You can get some sense of how I learn to sort things: I have an idea, I run it out a few paces, see if it holds up, then decide to stretch it further. Of course, in the stretching I see the thin spots and irregularities and tears and Oh, look at this line, let’s see where it goes. . . .

And then at some point I stop and go, Wait, what was the question? And I have to retrace my steps or maybe I just find another way back and sometimes the point is still there and sometimes it’s. . . not.

That’s fine. I mean, that can be frustrating as all hell, but how can I know if an idea can fly unless I toss it out there?

(Oh, and welcome to the mixed-up metaphors of Ms. Messypants NewYorker. Whatever. It’s late.)

So that’s what I do: I fling ideas hither and yon and see which ones hold up enough to stitch into a thought-line, and, maybe, just maybe, to make some sense.





I’m afraid of the words

5 08 2019

So, there are a couple of different types of naming-power.

There’s the power to determine what it is to be a part of a group. This is so common a form of naming that we often don’t call it as such; instead, we call it ‘defining’ and defenses of such definitions, ‘boundary policing’.

Examples: Who is American? Who’s Christian or Muslim? Who’s a Democrat or Republican? Conservative, liberal, leftist, etc. Such defining is a basic part of any society, and any politics, and, really, any commentary on society or politics. We seek to make sense of a jumble, and so sort things into “this” (and “not-this”) and “that” (and “not-that”) and “the other thing.”

This matters in politics, not the least in determining whether something counts as political as all, and conflicts over such definitions can lead to great anger and, in the worst cases, violence. Who’s in and who’s out and who gets to decide is a foundational set of political questions.

There’s also the power to name oneself: I am this, and this, and this, and not that, or the other thing. This self-naming can set eyelids to twitching; asking or reminding or demanding that others recognize one as this, and this, and this can, yep, set others off.

Coupled with this is the shrugging off of what others have named you: You have said I am this, but, no, I am not-this.

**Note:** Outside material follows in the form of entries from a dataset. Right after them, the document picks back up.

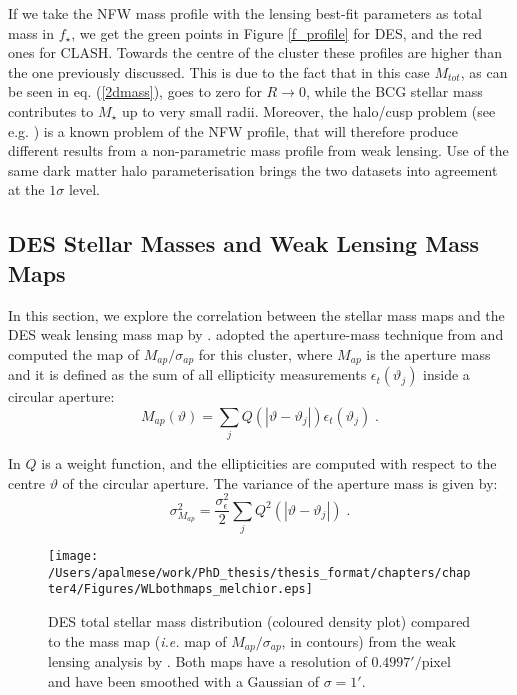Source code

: {If we take the NFW mass profile with the lensing best-fit parameters as total mass in $f_{\star}$, we get the green points in Figure \ref{f_profile} for DES, and the red ones for CLASH. Towards the centre of the cluster these profiles are higher than the one previously discussed. This is due to the fact that in this case $M_{tot}$, as  can be seen in eq. (\ref{2dmass}), goes to zero for $R \to 0$, while the BCG stellar mass contributes to $M_\star$ up to very small radii. Moreover, the halo/cusp problem (see e.g. \citealt{cusp}) is a known problem of the NFW profile, that will therefore produce different results from a non-parametric mass profile from weak lensing. Use of the same dark matter halo parameterisation brings the two datasets into agreement at the $1\sigma$ level.


\subsection{DES Stellar Masses and Weak Lensing Mass Maps}\label{sec:maps}
In this section, we explore the correlation between the stellar mass maps and the DES weak lensing mass map by \citet{melchior}.
\citet{melchior} adopted the aperture-mass technique from \citet{schneider1996} and computed the map of $M_{ap}/\sigma_{ap}$ for this cluster, where $M_{ap}$ is the aperture mass and it is defined as the sum of all ellipticity measurements $\epsilon_t(\vartheta_j)$ inside a circular aperture:
\begin{equation}
M_{ap}(\vartheta)=\sum_jQ(|\vartheta - \vartheta_j|)\epsilon_t(\vartheta_j)\;.\label{mapeq}
\end{equation}

In  $Q$ is a weight function, and the ellipticities are computed with respect to the centre $\vartheta$ of the circular aperture. The variance of the aperture mass is given by:
\begin{equation}
\sigma^2_{M_{ap}}=\frac{\sigma_{\epsilon}^2}{2}\sum_jQ^2(|\vartheta - \vartheta_j|)\;.
\end{equation}

\begin{figure}
\centering
\texttt{[image: /Users/apalmese/work/PhD\_thesis/thesis\_format/chapters/chapter4/Figures/WLbothmaps\_melchior.eps]}
\caption{DES total stellar mass distribution (coloured density plot) compared to the mass map (\emph{i.e.} map of $M_{ap}/\sigma_{ap}$, in contours) from the weak lensing analysis by \protect\citet{melchior}. Both maps have a resolution of $0.4997'/$pixel and have been smoothed with a Gaussian of $\sigma = 1'$.}\label{densitymapsWL}
\end{figure}

}
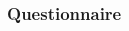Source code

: \documentclass[11pt]{beamer}
\begin{document}
	\begin{frame}
		\frametitle{Questionnaire}
		\begin{columns}
			\begin{column}{0.5\textwidth}
				\begin{center}
				\end{center}
			\end{column}
			\begin{column}{0.5\textwidth}
				\begin{center}

\end{center}
\end{column}
\end{columns}
\end{frame}
\end{document}
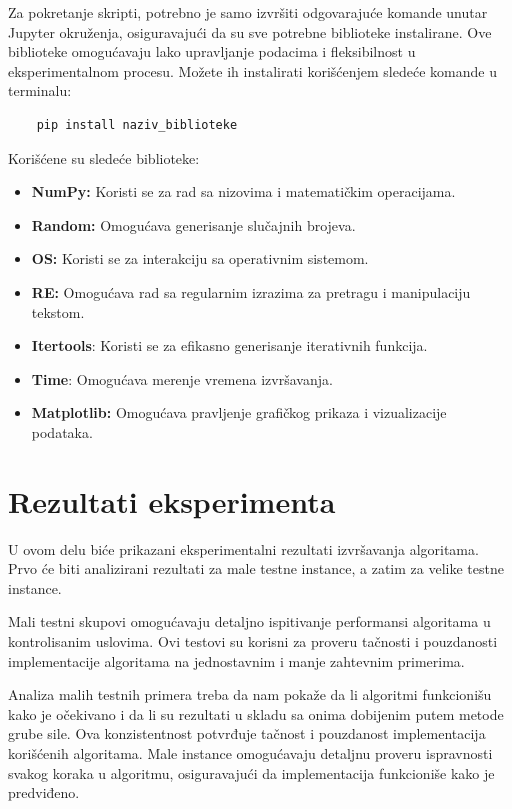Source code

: \documentclass[12pt,oneside]{memoir}
\begin{document}
Za pokretanje skripti, potrebno je samo izvršiti odgovarajuće komande unutar Jupyter okruženja, osiguravajući da su sve potrebne biblioteke instalirane. Ove biblioteke omogućavaju lako upravljanje podacima i fleksibilnost u eksperimentalnom procesu. Možete ih instalirati korišćenjem sledeće komande u terminalu:
\begin{verbatim}
    pip install naziv_biblioteke
\end{verbatim}
Korišćene su sledeće biblioteke: 
\begin{itemize}
    \item \textbf{NumPy:} Koristi se za rad sa nizovima i matematičkim operacijama.
    \item \textbf{Random:} Omogućava generisanje slučajnih brojeva.
    \item \textbf{OS:} Koristi se za interakciju sa operativnim sistemom.
    \item \textbf{RE:} Omogućava rad sa regularnim izrazima za pretragu i manipulaciju tekstom.
    \item \textbf{Itertools}: Koristi se za efikasno generisanje iterativnih funkcija.
    \item \textbf{Time}: Omogućava merenje vremena izvršavanja.
    \item \textbf{Matplotlib:} Omogućava pravljenje grafičkog prikaza i vizualizacije podataka.
\end{itemize}

\section{Rezultati eksperimenta}
U ovom delu biće prikazani eksperimentalni rezultati izvršavanja algoritama. Prvo će biti analizirani rezultati za male testne instance, a zatim za velike testne instance.

Mali testni skupovi omogućavaju detaljno ispitivanje performansi algoritama u kontrolisanim uslovima. Ovi testovi su korisni za proveru tačnosti i pouzdanosti implementacije algoritama na jednostavnim i manje zahtevnim primerima. 

Analiza malih testnih primera treba da nam pokaže da li algoritmi funkcionišu kako je očekivano i da li su rezultati u skladu sa onima dobijenim putem metode grube sile. Ova konzistentnost potvrđuje tačnost i pouzdanost implementacija korišćenih algoritama. Male instance omogućavaju detaljnu proveru ispravnosti svakog koraka u algoritmu, osiguravajući da implementacija funkcioniše kako je predviđeno.
\end{document}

Not only are you claiming the power to name yourself, you are denying the power of others to name you. Ditto on the off-settings.

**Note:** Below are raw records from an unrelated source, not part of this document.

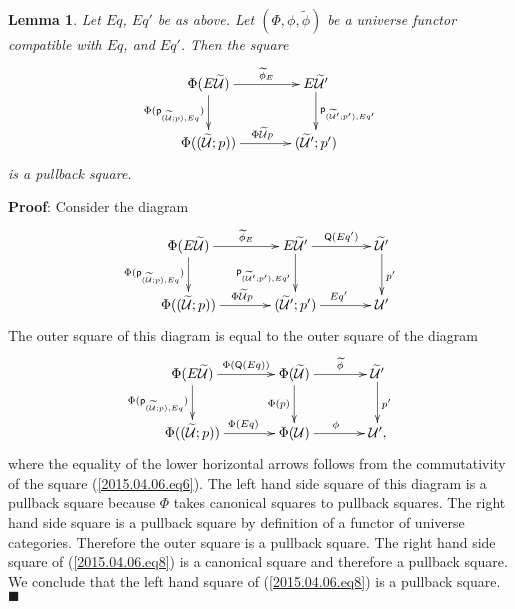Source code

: \documentclass[12pt]{article}
\numberwithin{equation}{section}
\newenvironment{eq}{\begin{equation}}{\end{equation}}
\newenvironment{myproof}{{\bf Proof}:}{$\blacksquare$ \vskip 5mm }
\newtheorem{lemma}[proposition]{Lemma}
\newcommand{\wt}{\widetilde}
\newcommand{\p}{\mathsf{p}}
\newcommand{\U}{\mathcal{U}}
\newcommand{\Q}{\mathsf{Q}}
\begin{document}
\begin{lemma}
\label{2015.04.06.l4} Let $Eq$, $Eq'$ be as above. Let $(\Phi,\phi,\wt{\phi})$
be a universe functor compatible with $Eq$, and $Eq'$. Then the square
%
$$
\begin{xy}
          \xymatrix@C=3pc{ \Phi(E\wt{\U}) \ar[r]^-{\wt{\phi}_{E}}
            \ar[d]_{\Phi(\p_{(\wt{\U};p),Eq})} & E\wt{\U}'
            \ar[d]^{\p_{(\wt{\U}';p'),Eq'}}\\ \Phi((\wt{\U};p))
            \ar[r]^{\Phi\wt{\U}p} & (\wt{\U}';p') }
\end{xy}
$$
%
is a pullback square.
%
\end{lemma} 
%
\begin{myproof}
Consider the diagram
%
\begin{eq}\label{2015.04.06.eq8}
\begin{xy}
          \xymatrix@C=3pc{ \Phi(E\wt{\U})
            \ar[r]^-{\wt{\phi}_{E}}\ar[d]_{\Phi(\p_{(\wt{\U};p),Eq})} & E\wt{\U}'
            \ar[r]^-{\Q(Eq')}\ar[d]_{\p_{(\wt{\U}';p'),Eq'}} & \wt{\U}'
            \ar[d]^{p'}\\ \Phi((\wt{\U};p)) \ar[r]^{\Phi\wt{\U}p} & (\wt{\U}';p')
            \ar[r]^{Eq'} & \U' }
\end{xy}
\end{eq}%
%
The outer square of this diagram is equal to the outer square of the diagram
%
\begin{eq}\label{2015.04.06.eq7}
\begin{xy}
          \xymatrix@C=3pc{ \Phi(E\wt{\U})
            \ar[r]^-{\Phi(\Q(Eq))}\ar[d]_{\Phi(\p_{(\wt{\U};p),Eq})} &
            \Phi(\wt{\U}) \ar[r]^-{\wt{\phi}}\ar[d]_{\Phi(p)} & \wt{\U}'
            \ar[d]^{p'}\\ \Phi((\wt{\U};p)) \ar[r]^{\Phi(Eq)} & \Phi(\U)
            \ar[r]^{\phi} & \U', }
\end{xy}
\end{eq}%
%
where the equality of the lower horizontal arrows follows from the
commutativity of the square (\ref{2015.04.06.eq6}). The left hand side square
of this diagram is a pullback square because $\Phi$ takes canonical squares to
pullback squares. The right hand side square is a pullback square by definition
of a functor of universe categories. Therefore the outer square is a pullback
square. The right hand side square of (\ref{2015.04.06.eq8}) is a canonical
square and therefore a pullback square. We conclude that the left hand square
of (\ref{2015.04.06.eq8}) is a pullback square.
\end{myproof}
\end{document}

Now, what can also happen in the process of claiming a name for oneself is the unearthing of the history of names, and how what was assumed, should not be.

This last bit sounds abstract, but it’s not: Consider how “the race question” in the US was so often about [white people discussing and defining] black people. Then black people said, loud enough for white people to hear, No, we’ll define ourselves, thank you very much. Oh, and by the way, we have a thing or two to say about white people. And over time something known as “Critical race studies” emerged, and race was jostled out of its convenient eternal meanings and historicized, with one result that whiteness was no longer a timeless standard, but just another historical artifact.

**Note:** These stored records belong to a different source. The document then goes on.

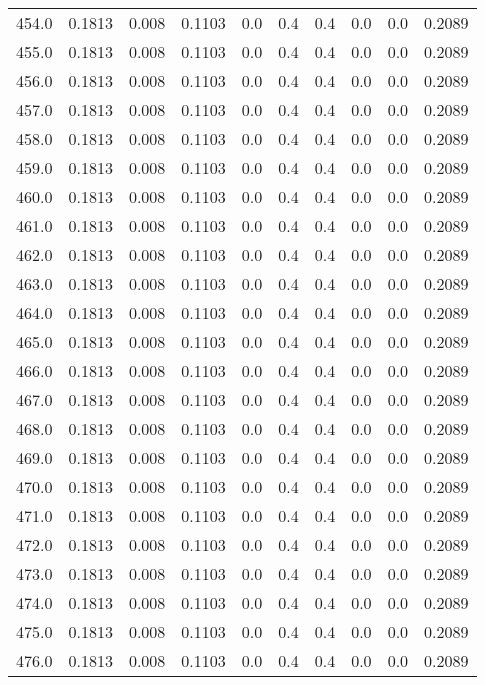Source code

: \begin{longtable}{lrrrrrrrrr}
454.0 & 0.1813 & 0.008 & 0.1103 & 0.0 & 0.4 & 0.4 & 0.0 & 0.0 & 0.2089 \\
455.0 & 0.1813 & 0.008 & 0.1103 & 0.0 & 0.4 & 0.4 & 0.0 & 0.0 & 0.2089 \\
456.0 & 0.1813 & 0.008 & 0.1103 & 0.0 & 0.4 & 0.4 & 0.0 & 0.0 & 0.2089 \\
457.0 & 0.1813 & 0.008 & 0.1103 & 0.0 & 0.4 & 0.4 & 0.0 & 0.0 & 0.2089 \\
458.0 & 0.1813 & 0.008 & 0.1103 & 0.0 & 0.4 & 0.4 & 0.0 & 0.0 & 0.2089 \\
459.0 & 0.1813 & 0.008 & 0.1103 & 0.0 & 0.4 & 0.4 & 0.0 & 0.0 & 0.2089 \\
460.0 & 0.1813 & 0.008 & 0.1103 & 0.0 & 0.4 & 0.4 & 0.0 & 0.0 & 0.2089 \\
461.0 & 0.1813 & 0.008 & 0.1103 & 0.0 & 0.4 & 0.4 & 0.0 & 0.0 & 0.2089 \\
462.0 & 0.1813 & 0.008 & 0.1103 & 0.0 & 0.4 & 0.4 & 0.0 & 0.0 & 0.2089 \\
463.0 & 0.1813 & 0.008 & 0.1103 & 0.0 & 0.4 & 0.4 & 0.0 & 0.0 & 0.2089 \\
464.0 & 0.1813 & 0.008 & 0.1103 & 0.0 & 0.4 & 0.4 & 0.0 & 0.0 & 0.2089 \\
465.0 & 0.1813 & 0.008 & 0.1103 & 0.0 & 0.4 & 0.4 & 0.0 & 0.0 & 0.2089 \\
466.0 & 0.1813 & 0.008 & 0.1103 & 0.0 & 0.4 & 0.4 & 0.0 & 0.0 & 0.2089 \\
467.0 & 0.1813 & 0.008 & 0.1103 & 0.0 & 0.4 & 0.4 & 0.0 & 0.0 & 0.2089 \\
468.0 & 0.1813 & 0.008 & 0.1103 & 0.0 & 0.4 & 0.4 & 0.0 & 0.0 & 0.2089 \\
469.0 & 0.1813 & 0.008 & 0.1103 & 0.0 & 0.4 & 0.4 & 0.0 & 0.0 & 0.2089 \\
470.0 & 0.1813 & 0.008 & 0.1103 & 0.0 & 0.4 & 0.4 & 0.0 & 0.0 & 0.2089 \\
471.0 & 0.1813 & 0.008 & 0.1103 & 0.0 & 0.4 & 0.4 & 0.0 & 0.0 & 0.2089 \\
472.0 & 0.1813 & 0.008 & 0.1103 & 0.0 & 0.4 & 0.4 & 0.0 & 0.0 & 0.2089 \\
473.0 & 0.1813 & 0.008 & 0.1103 & 0.0 & 0.4 & 0.4 & 0.0 & 0.0 & 0.2089 \\
474.0 & 0.1813 & 0.008 & 0.1103 & 0.0 & 0.4 & 0.4 & 0.0 & 0.0 & 0.2089 \\
475.0 & 0.1813 & 0.008 & 0.1103 & 0.0 & 0.4 & 0.4 & 0.0 & 0.0 & 0.2089 \\
476.0 & 0.1813 & 0.008 & 0.1103 & 0.0 & 0.4 & 0.4 & 0.0 & 0.0 & 0.2089 \\

\end{longtable}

This is an utterly incomplete and not-accurate account of the evolution of the study of race in the US, but you get the point, yes? Whiteness had been claimed as the default, worthy only of defense and otherwise off-limits to the commentary of those who were deemed not-white. To take whiteness out of the assumed and into the studied is to destabilize it. It’s not that whiteness has no power—christ, no—but that it is contingent means that it is not, strictly speaking, necessary.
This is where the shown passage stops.